Case 1
In March 2016, a 57-year-old lady presented with a six-month history of
difficulty talking and voice change that started incidentally after an
episode of shouting. She also complained of intermittent diplopia, which
was more evident in looking towards the left side. There were no other
associated symptoms. She did not report difficulty in swallowing,
variation in the speech pattern, or difficulty in breathing. The past
medical and family history was non-contributory. Her facial appearance,
strained speech, and fatigue with recurrent effort suggested myasthenia
gravis (MG). Electromyogram (EMG) along with positive high titre of
anti- muscle-specific kinase (MuSK) antibodies (48.5 nmol/ L, normal
< 0.1 nmol/ L) confirmed MG. Anti-acetylcholine receptor
(AchR) antibodies were negative. She was initially started on steroids
and azathioprine to which she had a good response but developed
steroid-induced Cushing syndrome and multiple thoracolumbar spinal
fractures. She was then shifted to tacrolimus with excellent response,
and steroids were tapered. She developed congestive heart failure (CHF)

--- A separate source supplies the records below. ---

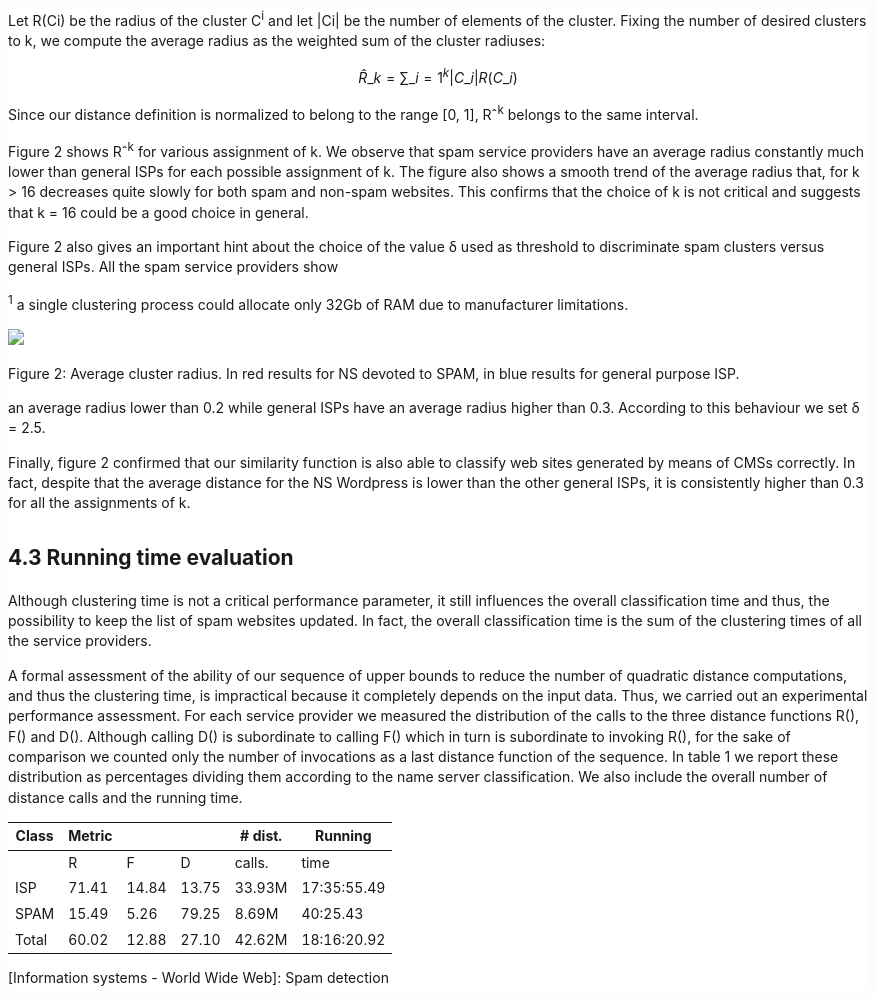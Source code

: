 Let R(Ci) be the radius of the cluster C<sup>i</sup> and let |Ci| be the number of elements of the cluster. Fixing the number of desired clusters to k, we compute the average radius as the weighted sum of the cluster radiuses:

$$\hat{R}\_k = \sum\_{i=1}^k |C\_i| R(C\_i)$$

Since our distance definition is normalized to belong to the range [0, 1], Rˆ<sup>k</sup> belongs to the same interval.

Figure 2 shows Rˆ<sup>k</sup> for various assignment of k. We observe that spam service providers have an average radius constantly much lower than general ISPs for each possible assignment of k. The figure also shows a smooth trend of the average radius that, for k > 16 decreases quite slowly for both spam and non-spam websites. This confirms that the choice of k is not critical and suggests that k = 16 could be a good choice in general.

Figure 2 also gives an important hint about the choice of the value δ used as threshold to discriminate spam clusters versus general ISPs. All the spam service providers show

<sup>1</sup> a single clustering process could allocate only 32Gb of RAM due to manufacturer limitations.

![](_page_4_Figure_0.jpeg)

Figure 2: Average cluster radius. In red results for NS devoted to SPAM, in blue results for general purpose ISP.

an average radius lower than 0.2 while general ISPs have an average radius higher than 0.3. According to this behaviour we set δ = 2.5.

Finally, figure 2 confirmed that our similarity function is also able to classify web sites generated by means of CMSs correctly. In fact, despite that the average distance for the NS Wordpress is lower than the other general ISPs, it is consistently higher than 0.3 for all the assignments of k.

## 4.3 Running time evaluation

Although clustering time is not a critical performance parameter, it still influences the overall classification time and thus, the possibility to keep the list of spam websites updated. In fact, the overall classification time is the sum of the clustering times of all the service providers.

A formal assessment of the ability of our sequence of upper bounds to reduce the number of quadratic distance computations, and thus the clustering time, is impractical because it completely depends on the input data. Thus, we carried out an experimental performance assessment. For each service provider we measured the distribution of the calls to the three distance functions R(), F() and D(). Although calling D() is subordinate to calling F() which in turn is subordinate to invoking R(), for the sake of comparison we counted only the number of invocations as a last distance function of the sequence. In table 1 we report these distribution as percentages dividing them according to the name server classification. We also include the overall number of distance calls and the running time.

| Class | Metric |       |       | # dist. | Running     |
|-------|--------|-------|-------|---------|-------------|
|       | R      | F     | D     | calls.  | time        |
| ISP   | 71.41  | 14.84 | 13.75 | 33.93M  | 17:35:55.49 |
| SPAM  | 15.49  | 5.26  | 79.25 | 8.69M   | 40:25.43    |
| Total | 60.02  | 12.88 | 27.10 | 42.62M  | 18:16:20.92 |


[Information systems - World Wide Web]: Spam detection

with an ejection fraction of 25%, which was thought to be secondary to
the tacrolimus. Tacrolimus was replaced by mycophenolate with bridge
steroids for a short period. In the most recent clinic visit, she was
doing well with mycophenolate. During her initial visit, she was
incidentally noted to have high hemoglobin (17.8 mg/dl, normal
< 16.5 mg/dl) with high hematocrit (64.3%, normal 35% to
45%), erythrocytes (6.9 x106/µL, normal 3.8 to 4.8),
leukocytes (17.4 x103/µL, normal 4 to 10) and
thrombocytes (505 x103/µL, normal 150 to 400). A blood
smear showed erythrocytosis with predominantly normochromic red cells,
leukocytosis with neutrophilia, and thrombocytosis. Physical examination
revealed hepatosplenomegaly, which was confirmed with an ultrasound
abdomen showing a liver span of 19 cm and a spleen measuring 18 cm
(Fig.1.). She was diagnosed with Polycythemia Vera (PV) as per World
Health Organization Diagnostic Criteria as JAK2V617F mutation was
positive. Treatment was initiated with hydroxyurea 500 milligrams twice
daily and aspirin 100 milligrams daily, with follow-ups at regular
intervals. The latest blood tests showed normal hemoglobin (14.8 mg/dl),
erythrocytes (4.5 x106/µL), leukocytes (8.2
x103/µL), and thrombocytes (292
x103/µL) stable over the last two years.